Numbers of Employees

How many people do you need in your organization? This chapter helps you decide.

Compensation and Remuneration

The basic contract between an employer and an employee is this: the employer pays the employee. The employee works in exchange for the pay – or compensation. A good compensation and reward system will: attract and retain good employees; motivate employees and enliven an organization; recognize employee initiative and achievement; encourage the loyalty of employees. This chapter covers forms of compensation and ways to reward employees. 
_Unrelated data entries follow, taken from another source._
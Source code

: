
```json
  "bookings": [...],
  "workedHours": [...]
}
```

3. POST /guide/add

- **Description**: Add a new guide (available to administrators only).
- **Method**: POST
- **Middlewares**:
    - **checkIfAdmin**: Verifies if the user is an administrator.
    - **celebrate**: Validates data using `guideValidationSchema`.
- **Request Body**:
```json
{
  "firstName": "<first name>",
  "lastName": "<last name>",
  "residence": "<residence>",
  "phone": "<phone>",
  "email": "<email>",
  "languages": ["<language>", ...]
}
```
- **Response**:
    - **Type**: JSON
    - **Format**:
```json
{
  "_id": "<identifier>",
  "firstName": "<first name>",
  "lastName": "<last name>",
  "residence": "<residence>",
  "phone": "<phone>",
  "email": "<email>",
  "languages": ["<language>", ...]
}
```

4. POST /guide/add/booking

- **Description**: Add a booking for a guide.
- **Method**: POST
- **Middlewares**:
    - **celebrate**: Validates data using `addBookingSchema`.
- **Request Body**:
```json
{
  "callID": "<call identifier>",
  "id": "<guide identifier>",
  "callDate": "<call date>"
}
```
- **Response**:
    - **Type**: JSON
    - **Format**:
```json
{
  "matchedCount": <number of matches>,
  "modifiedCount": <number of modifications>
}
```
Implementing Organization Change

Change often makes employees nervous especially when it affects the jobs people do or the amount they earn. Changes in structure may also affect procedures, regulations and lines of communication. These things can disrupt the course of business unless you consider them as you make changes. This chapter will help you consider things like employees, procedures, regulations, interactions, practicalities and opportunities as you implement Organization Change.

Planning Ahead 

Without clear direction, organizations can only react to current circumstances. Like a person on a treadmill, they move but they don’t get anywhere. Proactive organizations anticipate problems and fix them before they happen. They recognize opportunities and take advantage of them. They choose their actions. They do not let circumstances do it for them. As you will see in this chapter, the need to plan ahead is essential.
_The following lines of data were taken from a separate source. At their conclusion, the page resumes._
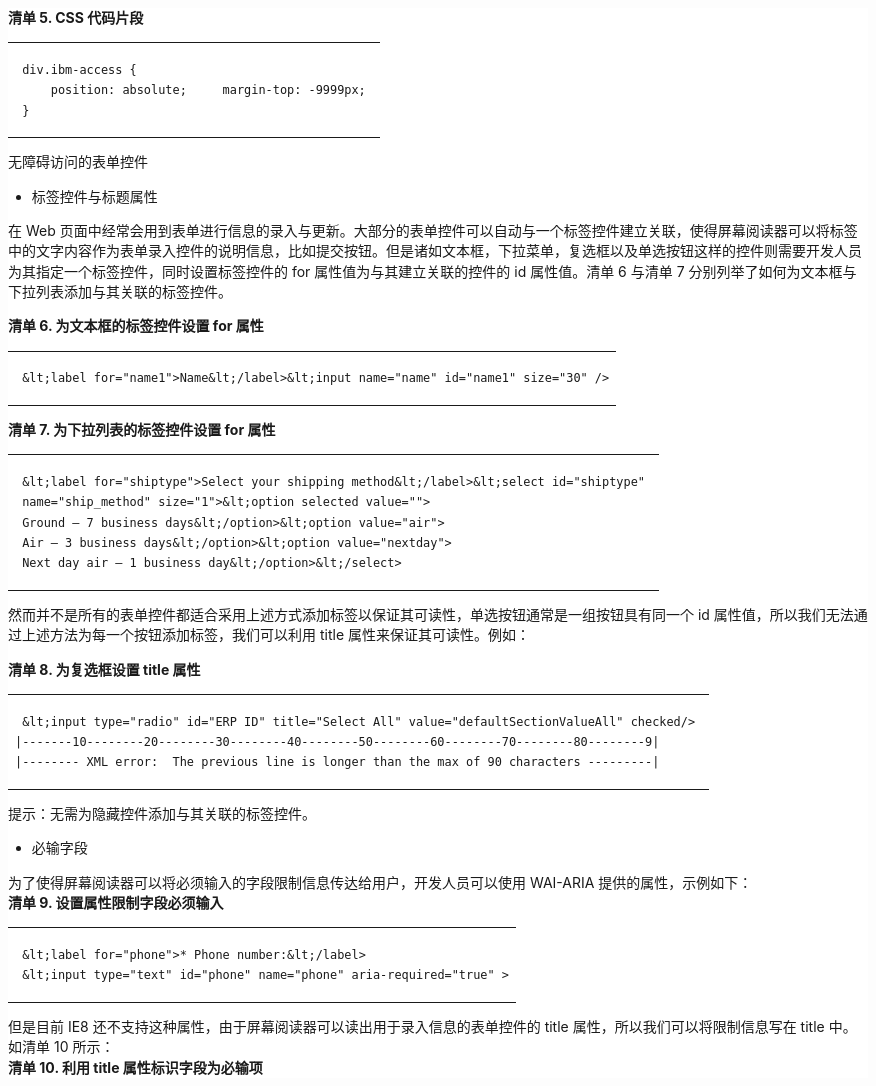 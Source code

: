 **清单 5. CSS 代码片段**

<table summary="This table contains a code listing." width="100%" border="0" cellspacing="0" cellpadding="0"><tbody><tr><td><pre><code class="language-css"> div.ibm-access { 
	 position: absolute; 	 margin-top: -9999px; 
 }</code></pre></td></tr></tbody></table>

无障碍访问的表单控件

-   标签控件与标题属性

在 Web 页面中经常会用到表单进行信息的录入与更新。大部分的表单控件可以自动与一个标签控件建立关联，使得屏幕阅读器可以将标签中的文字内容作为表单录入控件的说明信息，比如提交按钮。但是诸如文本框，下拉菜单，复选框以及单选按钮这样的控件则需要开发人员为其指定一个标签控件，同时设置标签控件的 for 属性值为与其建立关联的控件的 id 属性值。清单 6 与清单 7 分别列举了如何为文本框与下拉列表添加与其关联的标签控件。

**清单 6. 为文本框的标签控件设置 for 属性**

<table summary="This table contains a code listing." width="100%" border="0" cellspacing="0" cellpadding="0"><tbody><tr><td><pre><code class="language-html"> &amp;lt;label for="name1"&gt;Name&amp;lt;/label&gt;&amp;lt;input name="name" id="name1" size="30" /&gt;</code></pre></td></tr></tbody></table>

**清单 7. 为下拉列表的标签控件设置 for 属性**

<table summary="This table contains a code listing." width="100%" border="0" cellspacing="0" cellpadding="0"><tbody><tr><td><pre><code class="language-c"> &amp;lt;label for="shiptype"&gt;Select your shipping method&amp;lt;/label&gt;&amp;lt;select id="shiptype" 
 name="ship_method" size="1"&gt;&amp;lt;option selected value=""&gt;
 Ground – 7 business days&amp;lt;/option&gt;&amp;lt;option value="air"&gt;
 Air – 3 business days&amp;lt;/option&gt;&amp;lt;option value="nextday"&gt;
 Next day air – 1 business day&amp;lt;/option&gt;&amp;lt;/select&gt;</code></pre></td></tr></tbody></table>

然而并不是所有的表单控件都适合采用上述方式添加标签以保证其可读性，单选按钮通常是一组按钮具有同一个 id 属性值，所以我们无法通过上述方法为每一个按钮添加标签，我们可以利用 title 属性来保证其可读性。例如：

**清单 8. 为复选框设置 title 属性**

<table summary="This table contains a code listing." width="100%" border="0" cellspacing="0" cellpadding="0"><tbody><tr><td><pre><code class="language-html"> &amp;lt;input type="radio" id="ERP ID" title="Select All" value="defaultSectionValueAll" checked/&gt; 
|-------10--------20--------30--------40--------50--------60--------70--------80--------9|
|-------- XML error:&nbsp;&nbsp;The previous line is longer than the max of 90 characters ---------|</code></pre></td></tr></tbody></table>

提示：无需为隐藏控件添加与其关联的标签控件。

-   必输字段

为了使得屏幕阅读器可以将必须输入的字段限制信息传达给用户，开发人员可以使用 WAI-ARIA 提供的属性，示例如下：  
**清单 9. 设置属性限制字段必须输入**

<table summary="This table contains a code listing." width="100%" border="0" cellspacing="0" cellpadding="0"><tbody><tr><td><pre><code class="language-html"> &amp;lt;label for="phone"&gt;* Phone number:&amp;lt;/label&gt; 
 &amp;lt;input type="text" id="phone" name="phone" aria-required="true" &gt;</code></pre></td></tr></tbody></table>

但是目前 IE8 还不支持这种属性，由于屏幕阅读器可以读出用于录入信息的表单控件的 title 属性，所以我们可以将限制信息写在 title 中。如清单 10 所示：  
**清单 10. 利用 title 属性标识字段为必输项**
What happens if one person in an organization makes all the decisions? This holds everyone else back while they wait for him to decide. Yet, many people want to make every decision. Delegation means sharing actions and decision making with someone else and it is one of the quickest ways to improve an organization. This chapter can help you improve delegation in your organization as it covers questions like: What is delegation? What are the benefits of delegation? What to delegate? How to delegate? 

Management by Results

A manager is a person who is accountable for the outputs of others, for sustaining a team capable of producing those outputs and for giving effective leadership to that team. Some organizations set specific goals for each employee, track actual results, compare actual results to goals and reward employees who achieve goals. This chapter shows you how to manage in ways that get results.

Rewards for Achievement

Each employee has a job to do. There is nothing wrong when a person comes to work and does his job. However, some employees do more for the organization than others. Rewards recognize their extra contributions. Some rewards come in the form of money and others do not. This chapter can help you find ways to motivate employees through monetary and non-monetary rewards.

Departmental Audits

Most organizations perform financial audits every year. Excellent organizations go a step further and perform departmental audits to check the performance levels of each organizational unit against pre-set indicators, policies, regulations and standard operating procedures. This chapter will help you understand how to establish and conduct a department auditing process.